Data |
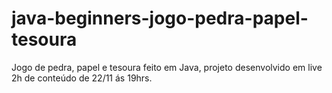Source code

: # java-beginners-jogo-pedra-papel-tesoura
Jogo de pedra, papel e tesoura feito em Java, projeto desenvolvido em live 2h de conteúdo de 22/11 ás 19hrs.
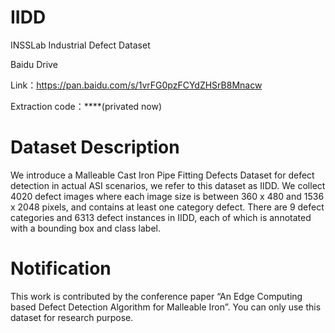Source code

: # IIDD

INSSLab Industrial Defect Dataset

Baidu Drive

Link：https://pan.baidu.com/s/1vrFG0pzFCYdZHSrB8Mnacw

Extraction code：****(privated now) 

# Dataset Description
We introduce a Malleable Cast Iron Pipe Fitting Defects Dataset for defect detection in actual ASI scenarios, we refer to this dataset as IIDD. We collect 4020 defect images where each image size is between 360 x 480 and 1536 x 2048 pixels, and contains at least one category defect. There are 9 defect categories and 6313 defect instances in IIDD, each of which is annotated with a bounding box and class label.

# Notification

This work is contributed by the conference paper “An Edge Computing based Defect Detection Algorithm for Malleable Iron”. You can only use this dataset for research purpose.

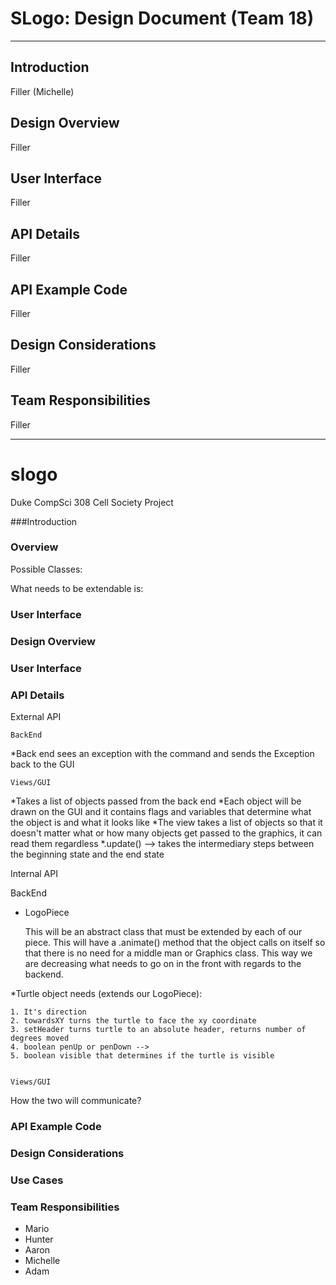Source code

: SLogo: Design Document (Team 18)
===================


----------
Introduction
-----------------------
Filler (Michelle)


Design Overview
-----------------------
Filler


User Interface
-------------------
Filler

API Details
--------------
Filler


API Example Code
-------------------
Filler

Design Considerations 
--------------
Filler


Team Responsibilities
-----------------
Filler

























--------------------------------------
# slogo
Duke CompSci 308 Cell Society Project


###Introduction



### Overview

Possible Classes:

What needs to be extendable is:

### User Interface


### Design Overview


### User Interface


### API Details
External API 
	
	BackEnd 
*Back end sees an exception with the command and sends the Exception back to the GUI

	
	Views/GUI
*Takes a list of objects passed from the back end
*Each object will be drawn on the GUI and it contains flags and variables that determine what the object is and what it looks like
*The view takes a list of objects so that it doesn't matter what or how many objects get passed to the graphics, it can read them regardless 
*.update() --> takes the intermediary steps between the beginning state and the end state
	
Internal API

BackEnd

* LogoPiece

	This will be an abstract class that must be extended by each of our piece. This will have a .animate() method that the object calls on itself so that there is no need for a middle man or Graphics class. This way we are decreasing what needs to go on in the front with regards to the backend.

*Turtle object needs (extends our LogoPiece):

	1. It's direction
	2. towardsXY turns the turtle to face the xy coordinate
	3. setHeader turns turtle to an absolute header, returns number of degrees moved
	4. boolean penUp or penDown --> 
	5. boolean visible that determines if the turtle is visible

	
	Views/GUI
	
How the two will communicate? 


### API Example Code 


### Design Considerations


### Use Cases



### Team Responsibilities 
* Mario
* Hunter
* Aaron
* Michelle
* Adam
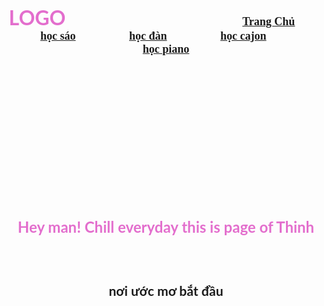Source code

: <DOCTYPE html>
<html lang="en">
<head>
    <meta charset="utf-8">
  <title>
     Hey man! Chill everyday this is page of Thinh 
  </title>
  </head>
  <body background="123.jpg">
    <br />
    <h3 align="center">
      <font face="lato"size="6"color="#e36ecd">LOGO</font>
      &nbsp; &nbsp; &nbsp; &nbsp; &nbsp; &nbsp; &nbsp; &nbsp; &nbsp; &nbsp; &nbsp; &nbsp;
       &nbsp; &nbsp; &nbsp; &nbsp; &nbsp; &nbsp; &nbsp; &nbsp; &nbsp; &nbsp; &nbsp; &nbsp;
       &nbsp; &nbsp; &nbsp; &nbsp; &nbsp; &nbsp; &nbsp; &nbsp; &nbsp; &nbsp; &nbsp; &nbsp;
      <font face="cinzel" size="4">
        <a href="#">Trang Chủ</a> &nbsp; &nbsp; &nbsp; &nbsp; &nbsp; &nbsp; &nbsp; &nbsp; &nbsp;
        <a href="#">học sáo</a> &nbsp; &nbsp; &nbsp; &nbsp; &nbsp; &nbsp; &nbsp; &nbsp; &nbsp;
        <a href="#">học đàn</a> &nbsp; &nbsp; &nbsp; &nbsp; &nbsp; &nbsp; &nbsp; &nbsp; &nbsp;
        <a href="#">học cajon</a>&nbsp; &nbsp; &nbsp; &nbsp; &nbsp; &nbsp; &nbsp; &nbsp; &nbsp;
        <a href="#">học piano</a>
      </font>
    </h3>
    <br /><br /><br /><br /><br /><br /><br /><br /><br /><br /><br /><br />
    <h1 align="center">
      <font face="Lato" color="#e36ecd" size="5">
          Hey man! Chill everyday this is page of Thinh
      </font>
    </h1>
    <h3 align="center">
      <font face="Lato" color="#2be02e" size="4"
        this is my page
      </font>
    </h3>
    </br>
  <h3 align="center">
    <a color="#e8e8e8"hred="#">nơi ước mơ bắt đầu </a> 
  </h3>
  </body>
  </html>
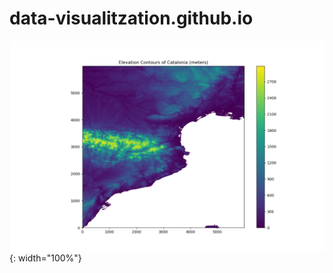 # data-visualitzation.github.io

![alt](docs/assets/Elevation_contours_Catalonia.png){: width="100%"}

Directions for this task |
Reproduce exactly, and only, the lines from the one with "<br /><br /><br /><br /><br /><br /><br" to the final line of the listing above; the pictures are to be left out.

Task answer |
    <br /><br /><br /><br /><br /><br /><br /><br /><br /><br /><br /><br />
    <h1 align="center">
      <font face="Lato" color="#e36ecd" size="5">
          Hey man! Chill everyday this is page of Thinh
      </font>
    </h1>
    <h3 align="center">
      <font face="Lato" color="#2be02e" size="4"
        this is my page
      </font>
    </h3>
    </br>
  <h3 align="center">
    <a color="#e8e8e8"hred="#">nơi ước mơ bắt đầu </a> 
  </h3>
  </body>
  </html>
 # data-visualitzation.github.io

![alt](docs/assets/Elevation_contours_Catalonia.png){: width="100%"}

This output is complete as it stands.